**AIM OF THE EXERCISE**
What is needed is an exact copy of the records below, minus any pictures.

**MATERIALS PROVIDED**
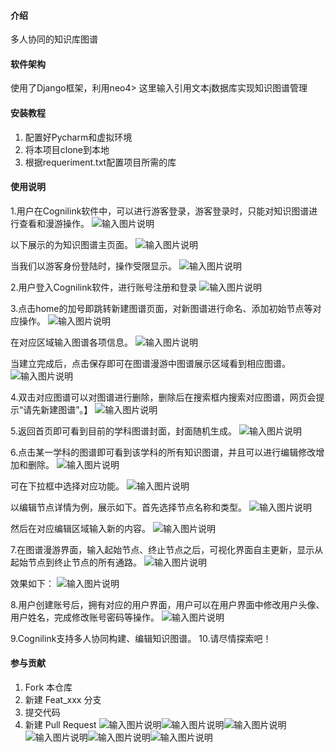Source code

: 
#### 介绍
多人协同的知识库图谱

#### 软件架构
使用了Django框架，利用neo4> 这里输入引用文本j数据库实现知识图谱管理


#### 安装教程

1.  配置好Pycharm和虚拟环境
2.  将本项目clone到本地
3.  根据requeriment.txt配置项目所需的库

#### 使用说明
1.用户在Cognilink软件中，可以进行游客登录，游客登录时，只能对知识图谱进行查看和漫游操作。
![输入图片说明](static/assets/1.png)
 
以下展示的为知识图谱主页面。
![输入图片说明](static/assets/2.png)
 
当我们以游客身份登陆时，操作受限显示。
![输入图片说明](static/assets/3.png)
 
2.用户登入Cognilink软件，进行账号注册和登录
![输入图片说明](static/assets/4.png)
 
3.点击home的加号即跳转新建图谱页面，对新图谱进行命名、添加初始节点等对应操作。
![输入图片说明](static/assets/5.png)
 
在对应区域输入图谱各项信息。
![输入图片说明](static/assets/6.png)
 
当建立完成后，点击保存即可在图谱漫游中图谱展示区域看到相应图谱。
![输入图片说明](static/assets/7.png)
 
4.双击对应图谱可以对图谱进行删除，删除后在搜索框内搜索对应图谱，网页会提示“请先新建图谱”。】
![输入图片说明](static/assets/8.png)
 
5.返回首页即可看到目前的学科图谱封面，封面随机生成。
![输入图片说明](static/assets/9.png)
 
6.点击某一学科的图谱即可看到该学科的所有知识图谱，并且可以进行编辑修改增加和删除。
![输入图片说明](static/assets/10.png)
 
可在下拉框中选择对应功能。
![输入图片说明](static/assets/11.png)
 
以编辑节点详情为例，展示如下。首先选择节点名称和类型。
![输入图片说明](static/assets/12.png)
 
然后在对应编辑区域输入新的内容。
![输入图片说明](static/assets/13.png)
 
7.在图谱漫游界面，输入起始节点、终止节点之后，可视化界面自主更新，显示从起始节点到终止节点的所有通路。
![输入图片说明](static/assets/14.png)
 
效果如下：
![输入图片说明](static/assets/15.png)
 
8.用户创建账号后，拥有对应的用户界面，用户可以在用户界面中修改用户头像、用户姓名，完成修改账号密码等操作。
![输入图片说明](static/assets/16.png)
 
9.Cognilink支持多人协同构建、编辑知识图谱。
10.请尽情探索吧！

#### 参与贡献

1.  Fork 本仓库
2.  新建 Feat_xxx 分支
3.  提交代码
4.  新建 Pull Request
![输入图片说明](static/assets/1.png)![输入图片说明](static/assets/3.png)![输入图片说明](static/assets/5.png)![输入图片说明](static/assets/11.png)![输入图片说明](static/assets/12.png)![输入图片说明](static/assets/15.png)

**ANSWER AREA**
Source code

: 
#### 介绍
多人协同的知识库图谱

#### 软件架构
使用了Django框架，利用neo4> 这里输入引用文本j数据库实现知识图谱管理


#### 安装教程

1.  配置好Pycharm和虚拟环境
2.  将本项目clone到本地
3.  根据requeriment.txt配置项目所需的库

#### 使用说明
1.用户在Cognilink软件中，可以进行游客登录，游客登录时，只能对知识图谱进行查看和漫游操作。
![输入图片说明](static/assets/1.png)
 
以下展示的为知识图谱主页面。
![输入图片说明](static/assets/2.png)
 
当我们以游客身份登陆时，操作受限显示。
![输入图片说明](static/assets/3.png)
 
2.用户登入Cognilink软件，进行账号注册和登录
![输入图片说明](static/assets/4.png)
 
3.点击home的加号即跳转新建图谱页面，对新图谱进行命名、添加初始节点等对应操作。
![输入图片说明](static/assets/5.png)
 
在对应区域输入图谱各项信息。
![输入图片说明](static/assets/6.png)
 
当建立完成后，点击保存即可在图谱漫游中图谱展示区域看到相应图谱。
![输入图片说明](static/assets/7.png)
 
4.双击对应图谱可以对图谱进行删除，删除后在搜索框内搜索对应图谱，网页会提示“请先新建图谱”。】
![输入图片说明](static/assets/8.png)
 
5.返回首页即可看到目前的学科图谱封面，封面随机生成。
![输入图片说明](static/assets/9.png)
 
6.点击某一学科的图谱即可看到该学科的所有知识图谱，并且可以进行编辑修改增加和删除。
![输入图片说明](static/assets/10.png)
 
可在下拉框中选择对应功能。
![输入图片说明](static/assets/11.png)
 
以编辑节点详情为例，展示如下。首先选择节点名称和类型。
![输入图片说明](static/assets/12.png)
 
然后在对应编辑区域输入新的内容。
![输入图片说明](static/assets/13.png)
 
7.在图谱漫游界面，输入起始节点、终止节点之后，可视化界面自主更新，显示从起始节点到终止节点的所有通路。
![输入图片说明](static/assets/14.png)
 
效果如下：
![输入图片说明](static/assets/15.png)
 
8.用户创建账号后，拥有对应的用户界面，用户可以在用户界面中修改用户头像、用户姓名，完成修改账号密码等操作。
![输入图片说明](static/assets/16.png)
 
9.Cognilink支持多人协同构建、编辑知识图谱。
10.请尽情探索吧！

#### 参与贡献

1.  Fork 本仓库
2.  新建 Feat_xxx 分支
3.  提交代码
4.  新建 Pull Request
![输入图片说明](static/assets/1.png)![输入图片说明](static/assets/3.png)![输入图片说明](static/assets/5.png)![输入图片说明](static/assets/11.png)![输入图片说明](static/assets/12.png)![输入图片说明](static/assets/15.png)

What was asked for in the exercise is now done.